## Work item
Look through the records below for the line holding "C Program Example". Write it out exactly, with each following line through the line holding "Interview Q & A".

## Supplied material

═══

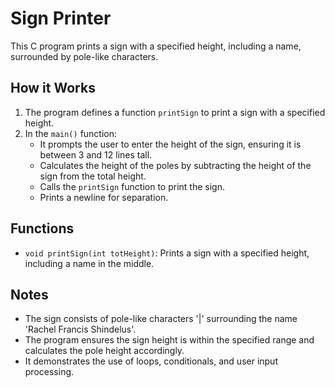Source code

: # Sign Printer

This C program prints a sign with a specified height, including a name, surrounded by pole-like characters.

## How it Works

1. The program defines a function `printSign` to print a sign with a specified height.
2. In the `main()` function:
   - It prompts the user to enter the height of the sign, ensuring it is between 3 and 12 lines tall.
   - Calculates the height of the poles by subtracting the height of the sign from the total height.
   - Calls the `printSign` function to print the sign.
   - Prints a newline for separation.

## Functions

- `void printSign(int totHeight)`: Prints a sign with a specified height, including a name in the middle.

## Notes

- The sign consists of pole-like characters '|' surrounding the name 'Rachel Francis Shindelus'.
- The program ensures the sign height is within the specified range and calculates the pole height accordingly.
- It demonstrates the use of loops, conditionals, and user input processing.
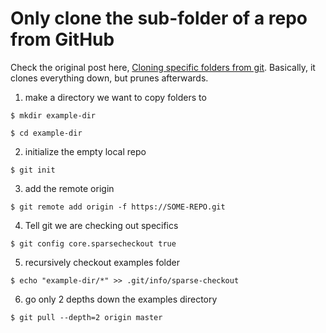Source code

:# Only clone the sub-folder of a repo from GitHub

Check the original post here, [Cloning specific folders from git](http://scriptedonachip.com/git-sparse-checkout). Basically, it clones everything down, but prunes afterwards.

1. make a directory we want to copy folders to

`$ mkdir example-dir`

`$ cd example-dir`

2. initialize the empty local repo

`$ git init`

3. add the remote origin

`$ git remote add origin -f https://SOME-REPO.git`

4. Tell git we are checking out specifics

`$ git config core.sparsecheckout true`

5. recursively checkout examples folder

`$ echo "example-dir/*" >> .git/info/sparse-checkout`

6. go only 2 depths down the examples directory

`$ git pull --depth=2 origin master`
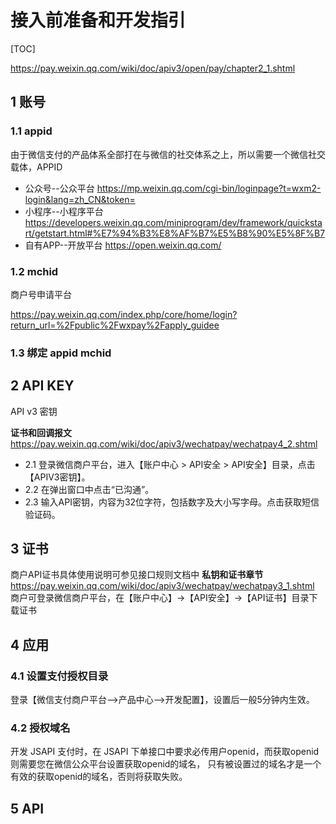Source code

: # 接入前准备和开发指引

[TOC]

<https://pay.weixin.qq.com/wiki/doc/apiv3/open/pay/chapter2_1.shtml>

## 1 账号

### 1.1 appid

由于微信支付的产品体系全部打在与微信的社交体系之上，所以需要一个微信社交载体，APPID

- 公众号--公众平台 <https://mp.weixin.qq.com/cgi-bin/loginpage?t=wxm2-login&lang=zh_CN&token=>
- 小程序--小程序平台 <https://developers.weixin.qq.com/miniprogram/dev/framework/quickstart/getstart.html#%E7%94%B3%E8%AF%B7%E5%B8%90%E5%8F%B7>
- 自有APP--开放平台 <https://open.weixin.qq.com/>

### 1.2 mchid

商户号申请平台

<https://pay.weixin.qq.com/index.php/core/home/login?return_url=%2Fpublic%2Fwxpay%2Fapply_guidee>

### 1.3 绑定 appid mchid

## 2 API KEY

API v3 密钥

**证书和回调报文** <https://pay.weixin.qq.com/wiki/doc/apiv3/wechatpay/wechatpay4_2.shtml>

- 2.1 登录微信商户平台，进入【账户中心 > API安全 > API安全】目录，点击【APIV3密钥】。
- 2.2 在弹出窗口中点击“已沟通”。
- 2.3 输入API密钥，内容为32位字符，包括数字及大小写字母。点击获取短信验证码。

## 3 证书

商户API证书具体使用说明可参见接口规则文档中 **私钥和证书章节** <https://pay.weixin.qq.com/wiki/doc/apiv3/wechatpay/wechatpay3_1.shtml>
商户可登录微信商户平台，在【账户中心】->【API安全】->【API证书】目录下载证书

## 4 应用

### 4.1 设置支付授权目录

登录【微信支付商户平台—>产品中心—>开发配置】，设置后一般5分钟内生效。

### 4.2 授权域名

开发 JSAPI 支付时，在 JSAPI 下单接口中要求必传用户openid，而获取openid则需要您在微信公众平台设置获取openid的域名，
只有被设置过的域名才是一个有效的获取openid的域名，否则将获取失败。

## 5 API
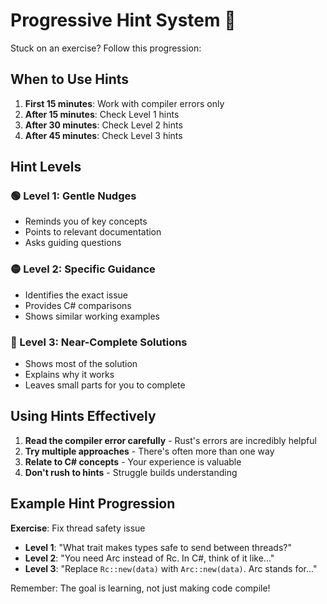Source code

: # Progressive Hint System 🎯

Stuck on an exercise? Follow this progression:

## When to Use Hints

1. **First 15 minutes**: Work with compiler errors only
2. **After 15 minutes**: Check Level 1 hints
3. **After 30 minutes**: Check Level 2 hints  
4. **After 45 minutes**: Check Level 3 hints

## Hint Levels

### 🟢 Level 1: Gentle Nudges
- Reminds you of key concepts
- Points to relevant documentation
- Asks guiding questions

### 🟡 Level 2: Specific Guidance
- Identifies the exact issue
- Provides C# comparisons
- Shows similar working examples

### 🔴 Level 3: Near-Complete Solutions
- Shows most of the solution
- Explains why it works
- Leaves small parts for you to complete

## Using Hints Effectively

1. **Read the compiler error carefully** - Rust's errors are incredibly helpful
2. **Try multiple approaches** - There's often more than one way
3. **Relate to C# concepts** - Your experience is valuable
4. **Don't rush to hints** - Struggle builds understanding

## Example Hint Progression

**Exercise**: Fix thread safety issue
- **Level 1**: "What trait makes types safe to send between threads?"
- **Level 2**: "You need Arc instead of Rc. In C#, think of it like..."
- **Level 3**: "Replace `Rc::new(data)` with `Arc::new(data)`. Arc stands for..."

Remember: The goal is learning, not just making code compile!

═══

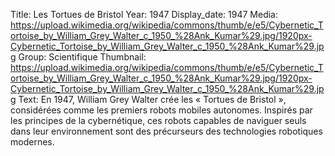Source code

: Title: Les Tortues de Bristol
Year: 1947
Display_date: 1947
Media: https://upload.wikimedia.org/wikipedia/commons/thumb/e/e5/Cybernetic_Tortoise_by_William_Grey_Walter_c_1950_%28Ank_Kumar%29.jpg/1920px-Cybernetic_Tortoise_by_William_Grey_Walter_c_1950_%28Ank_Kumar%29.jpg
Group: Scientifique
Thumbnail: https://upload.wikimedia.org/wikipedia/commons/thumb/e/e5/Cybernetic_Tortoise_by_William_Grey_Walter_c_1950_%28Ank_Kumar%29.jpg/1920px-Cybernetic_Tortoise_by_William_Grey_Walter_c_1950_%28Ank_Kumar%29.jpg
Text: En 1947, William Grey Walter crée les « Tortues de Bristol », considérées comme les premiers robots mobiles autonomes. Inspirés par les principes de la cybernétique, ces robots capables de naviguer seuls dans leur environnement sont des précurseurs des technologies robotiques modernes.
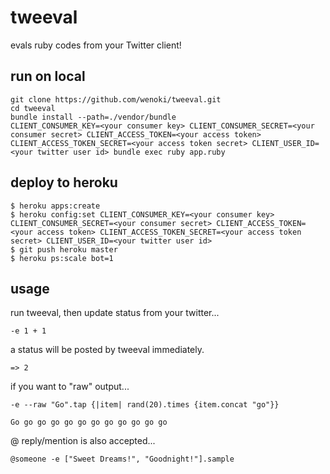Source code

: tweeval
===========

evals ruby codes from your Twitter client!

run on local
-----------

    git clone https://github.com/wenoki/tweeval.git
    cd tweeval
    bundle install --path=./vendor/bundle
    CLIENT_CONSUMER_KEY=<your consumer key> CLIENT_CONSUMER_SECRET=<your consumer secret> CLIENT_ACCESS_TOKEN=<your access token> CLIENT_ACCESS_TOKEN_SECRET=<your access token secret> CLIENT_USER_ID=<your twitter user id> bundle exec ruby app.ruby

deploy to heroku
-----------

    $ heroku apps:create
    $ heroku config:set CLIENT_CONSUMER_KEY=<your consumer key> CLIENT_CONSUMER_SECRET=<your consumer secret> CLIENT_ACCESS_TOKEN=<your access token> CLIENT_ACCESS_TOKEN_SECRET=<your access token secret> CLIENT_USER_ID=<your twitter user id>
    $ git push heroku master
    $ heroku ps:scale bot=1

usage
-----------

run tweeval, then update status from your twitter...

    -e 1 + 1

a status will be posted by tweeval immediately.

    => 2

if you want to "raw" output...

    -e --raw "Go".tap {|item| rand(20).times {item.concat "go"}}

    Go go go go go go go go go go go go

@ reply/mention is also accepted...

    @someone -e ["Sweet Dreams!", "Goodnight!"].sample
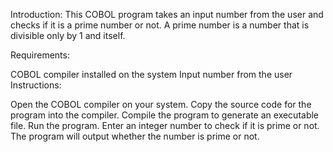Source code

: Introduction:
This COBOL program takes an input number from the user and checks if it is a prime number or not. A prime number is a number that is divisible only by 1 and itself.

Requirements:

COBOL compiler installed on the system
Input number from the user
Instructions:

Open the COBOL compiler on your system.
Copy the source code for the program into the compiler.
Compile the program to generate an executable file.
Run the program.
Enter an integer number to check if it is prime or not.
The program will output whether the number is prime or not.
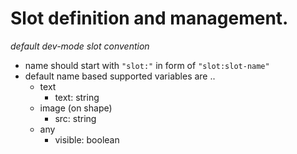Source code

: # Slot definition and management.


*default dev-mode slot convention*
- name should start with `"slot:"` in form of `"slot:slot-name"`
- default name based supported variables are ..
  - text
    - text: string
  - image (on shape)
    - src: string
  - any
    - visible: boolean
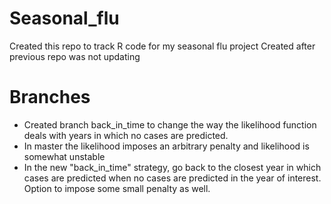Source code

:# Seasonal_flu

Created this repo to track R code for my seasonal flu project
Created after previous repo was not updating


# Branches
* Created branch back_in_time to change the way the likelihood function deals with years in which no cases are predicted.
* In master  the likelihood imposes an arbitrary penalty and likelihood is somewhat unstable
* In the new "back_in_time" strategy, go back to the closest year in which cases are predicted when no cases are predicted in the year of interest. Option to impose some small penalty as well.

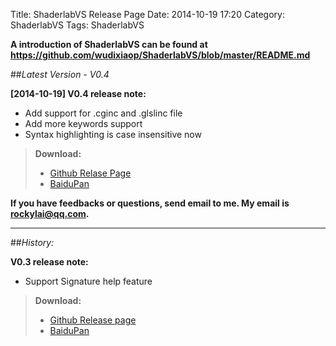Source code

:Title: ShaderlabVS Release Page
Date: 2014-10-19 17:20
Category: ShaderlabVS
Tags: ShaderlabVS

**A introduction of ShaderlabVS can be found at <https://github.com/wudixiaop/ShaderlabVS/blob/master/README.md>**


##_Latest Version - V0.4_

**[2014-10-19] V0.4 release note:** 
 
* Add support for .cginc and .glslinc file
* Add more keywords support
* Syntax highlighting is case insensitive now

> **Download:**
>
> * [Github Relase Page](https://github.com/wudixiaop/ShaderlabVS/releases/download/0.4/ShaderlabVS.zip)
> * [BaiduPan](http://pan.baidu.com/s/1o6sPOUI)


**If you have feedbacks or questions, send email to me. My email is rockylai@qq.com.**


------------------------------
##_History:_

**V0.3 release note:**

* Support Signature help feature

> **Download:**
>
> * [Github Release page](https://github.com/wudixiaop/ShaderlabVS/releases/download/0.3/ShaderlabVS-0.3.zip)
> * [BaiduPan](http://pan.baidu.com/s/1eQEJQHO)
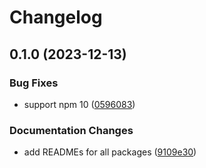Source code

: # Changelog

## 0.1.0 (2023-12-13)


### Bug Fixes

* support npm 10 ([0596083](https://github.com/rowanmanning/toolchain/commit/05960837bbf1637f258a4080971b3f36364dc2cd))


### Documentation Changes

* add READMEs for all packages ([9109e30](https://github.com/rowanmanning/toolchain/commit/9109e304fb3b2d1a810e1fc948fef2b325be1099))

═══

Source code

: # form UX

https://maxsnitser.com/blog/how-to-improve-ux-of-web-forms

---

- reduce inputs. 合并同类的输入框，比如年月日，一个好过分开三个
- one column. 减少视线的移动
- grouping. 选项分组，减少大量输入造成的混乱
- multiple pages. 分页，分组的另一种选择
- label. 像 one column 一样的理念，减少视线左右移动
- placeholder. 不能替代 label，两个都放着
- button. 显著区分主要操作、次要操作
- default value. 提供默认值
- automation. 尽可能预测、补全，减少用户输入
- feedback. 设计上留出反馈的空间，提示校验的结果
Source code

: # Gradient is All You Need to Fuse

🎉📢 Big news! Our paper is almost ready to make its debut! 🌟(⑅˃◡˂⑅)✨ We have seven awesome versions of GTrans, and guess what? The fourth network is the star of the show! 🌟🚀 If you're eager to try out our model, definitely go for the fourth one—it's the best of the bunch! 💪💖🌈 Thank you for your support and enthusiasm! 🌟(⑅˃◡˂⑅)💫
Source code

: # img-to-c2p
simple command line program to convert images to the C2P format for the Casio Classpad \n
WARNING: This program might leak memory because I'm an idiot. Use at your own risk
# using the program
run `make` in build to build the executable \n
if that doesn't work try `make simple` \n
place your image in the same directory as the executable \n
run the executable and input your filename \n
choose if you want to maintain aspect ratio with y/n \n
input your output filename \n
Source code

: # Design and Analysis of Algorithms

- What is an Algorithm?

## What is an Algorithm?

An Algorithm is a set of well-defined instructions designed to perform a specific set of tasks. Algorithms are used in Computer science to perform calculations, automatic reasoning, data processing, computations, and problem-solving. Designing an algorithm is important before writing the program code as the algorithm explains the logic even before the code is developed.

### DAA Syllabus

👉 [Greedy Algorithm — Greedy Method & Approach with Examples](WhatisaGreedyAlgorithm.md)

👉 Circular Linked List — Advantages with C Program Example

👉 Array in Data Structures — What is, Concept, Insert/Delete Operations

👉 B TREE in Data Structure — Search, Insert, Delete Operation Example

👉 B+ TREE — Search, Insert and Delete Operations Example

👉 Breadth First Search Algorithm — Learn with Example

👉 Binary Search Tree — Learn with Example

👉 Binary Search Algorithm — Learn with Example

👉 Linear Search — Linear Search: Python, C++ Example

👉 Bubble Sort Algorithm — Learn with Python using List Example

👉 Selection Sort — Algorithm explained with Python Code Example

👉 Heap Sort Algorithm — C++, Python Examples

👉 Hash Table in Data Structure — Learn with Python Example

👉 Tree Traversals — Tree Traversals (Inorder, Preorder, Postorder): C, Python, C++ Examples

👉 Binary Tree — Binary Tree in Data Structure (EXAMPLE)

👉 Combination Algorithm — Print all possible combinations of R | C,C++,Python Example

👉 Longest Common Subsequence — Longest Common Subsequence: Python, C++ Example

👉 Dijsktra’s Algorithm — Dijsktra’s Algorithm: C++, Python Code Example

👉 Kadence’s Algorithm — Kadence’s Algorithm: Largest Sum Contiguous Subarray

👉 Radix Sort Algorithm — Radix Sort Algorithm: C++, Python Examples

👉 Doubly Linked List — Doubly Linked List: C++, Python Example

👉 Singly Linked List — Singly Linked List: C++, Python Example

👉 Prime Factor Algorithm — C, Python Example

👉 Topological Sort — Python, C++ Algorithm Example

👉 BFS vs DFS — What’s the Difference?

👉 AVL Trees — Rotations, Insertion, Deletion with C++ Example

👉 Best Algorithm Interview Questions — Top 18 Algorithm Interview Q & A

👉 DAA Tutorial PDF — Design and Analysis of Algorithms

═══

## Written response
👉 Circular Linked List — Advantages with C Program Example

👉 Array in Data Structures — What is, Concept, Insert/Delete Operations

👉 B TREE in Data Structure — Search, Insert, Delete Operation Example

👉 B+ TREE — Search, Insert and Delete Operations Example

👉 Breadth First Search Algorithm — Learn with Example

👉 Binary Search Tree — Learn with Example

👉 Binary Search Algorithm — Learn with Example

👉 Linear Search — Linear Search: Python, C++ Example

👉 Bubble Sort Algorithm — Learn with Python using List Example

👉 Selection Sort — Algorithm explained with Python Code Example

👉 Heap Sort Algorithm — C++, Python Examples

👉 Hash Table in Data Structure — Learn with Python Example

👉 Tree Traversals — Tree Traversals (Inorder, Preorder, Postorder): C, Python, C++ Examples

👉 Binary Tree — Binary Tree in Data Structure (EXAMPLE)

👉 Combination Algorithm — Print all possible combinations of R | C,C++,Python Example

👉 Longest Common Subsequence — Longest Common Subsequence: Python, C++ Example

👉 Dijsktra’s Algorithm — Dijsktra’s Algorithm: C++, Python Code Example

👉 Kadence’s Algorithm — Kadence’s Algorithm: Largest Sum Contiguous Subarray

👉 Radix Sort Algorithm — Radix Sort Algorithm: C++, Python Examples

👉 Doubly Linked List — Doubly Linked List: C++, Python Example

👉 Singly Linked List — Singly Linked List: C++, Python Example

👉 Prime Factor Algorithm — C, Python Example

👉 Topological Sort — Python, C++ Algorithm Example

👉 BFS vs DFS — What’s the Difference?

👉 AVL Trees — Rotations, Insertion, Deletion with C++ Example

👉 Best Algorithm Interview Questions — Top 18 Algorithm Interview Q & A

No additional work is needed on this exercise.